The lines to repeat run from the one containing "## Improvement Recommendations" through the last line of the records below; repeat them exactly and give nothing more.

[Plain-text document sources]
·····

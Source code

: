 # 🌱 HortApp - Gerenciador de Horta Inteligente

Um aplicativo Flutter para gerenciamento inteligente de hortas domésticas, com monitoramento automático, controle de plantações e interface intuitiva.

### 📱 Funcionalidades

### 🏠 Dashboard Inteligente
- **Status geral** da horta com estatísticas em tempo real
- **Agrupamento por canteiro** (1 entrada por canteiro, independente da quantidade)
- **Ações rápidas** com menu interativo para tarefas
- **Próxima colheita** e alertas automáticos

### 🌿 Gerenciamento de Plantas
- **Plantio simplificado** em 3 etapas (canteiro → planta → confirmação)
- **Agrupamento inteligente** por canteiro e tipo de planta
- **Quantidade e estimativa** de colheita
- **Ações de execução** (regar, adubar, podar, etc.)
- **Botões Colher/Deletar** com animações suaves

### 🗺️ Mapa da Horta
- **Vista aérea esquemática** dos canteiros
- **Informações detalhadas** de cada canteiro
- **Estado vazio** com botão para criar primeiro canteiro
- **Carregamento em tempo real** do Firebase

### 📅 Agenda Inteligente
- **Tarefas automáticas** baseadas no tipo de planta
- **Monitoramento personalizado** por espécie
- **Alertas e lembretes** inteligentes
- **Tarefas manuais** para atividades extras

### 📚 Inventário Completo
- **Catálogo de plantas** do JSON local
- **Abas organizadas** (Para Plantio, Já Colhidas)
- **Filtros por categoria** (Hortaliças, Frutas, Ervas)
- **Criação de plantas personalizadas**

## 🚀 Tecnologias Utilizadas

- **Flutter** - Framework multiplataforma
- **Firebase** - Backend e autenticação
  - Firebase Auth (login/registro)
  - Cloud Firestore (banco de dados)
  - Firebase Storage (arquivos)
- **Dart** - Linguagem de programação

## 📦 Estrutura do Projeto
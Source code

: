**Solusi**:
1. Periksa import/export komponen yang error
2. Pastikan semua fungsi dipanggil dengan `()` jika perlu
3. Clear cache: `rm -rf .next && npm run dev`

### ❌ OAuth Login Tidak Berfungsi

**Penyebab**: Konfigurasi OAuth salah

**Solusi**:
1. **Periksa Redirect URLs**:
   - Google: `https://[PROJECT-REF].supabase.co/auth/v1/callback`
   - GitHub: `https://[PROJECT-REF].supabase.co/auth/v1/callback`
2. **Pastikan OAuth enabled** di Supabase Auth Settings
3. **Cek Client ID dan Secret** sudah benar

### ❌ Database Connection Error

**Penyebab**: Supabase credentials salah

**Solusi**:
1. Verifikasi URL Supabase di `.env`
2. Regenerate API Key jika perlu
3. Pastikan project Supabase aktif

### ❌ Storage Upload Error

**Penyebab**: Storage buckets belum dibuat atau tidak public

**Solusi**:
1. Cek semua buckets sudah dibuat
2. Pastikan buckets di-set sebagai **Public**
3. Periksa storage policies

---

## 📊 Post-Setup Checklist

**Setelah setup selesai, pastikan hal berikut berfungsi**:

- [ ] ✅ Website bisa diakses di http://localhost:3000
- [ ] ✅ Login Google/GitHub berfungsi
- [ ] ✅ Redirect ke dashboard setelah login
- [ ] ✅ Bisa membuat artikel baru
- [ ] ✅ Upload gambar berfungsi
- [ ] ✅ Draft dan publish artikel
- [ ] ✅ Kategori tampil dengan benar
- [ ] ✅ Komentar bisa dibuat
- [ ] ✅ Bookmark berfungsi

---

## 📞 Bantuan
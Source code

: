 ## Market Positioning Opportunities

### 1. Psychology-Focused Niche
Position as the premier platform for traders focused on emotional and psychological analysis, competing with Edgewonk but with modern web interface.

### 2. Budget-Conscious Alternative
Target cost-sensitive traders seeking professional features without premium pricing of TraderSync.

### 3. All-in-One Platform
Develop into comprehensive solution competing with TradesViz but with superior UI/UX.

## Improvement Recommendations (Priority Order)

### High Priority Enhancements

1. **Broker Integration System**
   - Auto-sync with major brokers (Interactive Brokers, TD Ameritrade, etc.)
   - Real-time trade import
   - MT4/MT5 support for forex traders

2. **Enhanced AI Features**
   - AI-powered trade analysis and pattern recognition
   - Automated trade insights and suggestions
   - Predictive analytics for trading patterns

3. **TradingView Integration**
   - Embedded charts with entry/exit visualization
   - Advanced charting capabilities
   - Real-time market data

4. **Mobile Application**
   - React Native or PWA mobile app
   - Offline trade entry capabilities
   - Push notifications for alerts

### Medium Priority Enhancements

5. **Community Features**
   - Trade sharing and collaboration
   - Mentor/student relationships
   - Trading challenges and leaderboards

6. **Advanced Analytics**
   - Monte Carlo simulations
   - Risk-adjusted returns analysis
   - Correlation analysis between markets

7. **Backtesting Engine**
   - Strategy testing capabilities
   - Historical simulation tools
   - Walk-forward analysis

·····

Output »
## Improvement Recommendations (Priority Order)

### High Priority Enhancements

1. **Broker Integration System**
   - Auto-sync with major brokers (Interactive Brokers, TD Ameritrade, etc.)
   - Real-time trade import
   - MT4/MT5 support for forex traders

2. **Enhanced AI Features**
   - AI-powered trade analysis and pattern recognition
   - Automated trade insights and suggestions
   - Predictive analytics for trading patterns

3. **TradingView Integration**
   - Embedded charts with entry/exit visualization
   - Advanced charting capabilities
   - Real-time market data

4. **Mobile Application**
   - React Native or PWA mobile app
   - Offline trade entry capabilities
   - Push notifications for alerts

### Medium Priority Enhancements

5. **Community Features**
   - Trade sharing and collaboration
   - Mentor/student relationships
   - Trading challenges and leaderboards

6. **Advanced Analytics**
   - Monte Carlo simulations
   - Risk-adjusted returns analysis
   - Correlation analysis between markets

7. **Backtesting Engine**
   - Strategy testing capabilities
   - Historical simulation tools
   - Walk-forward analysis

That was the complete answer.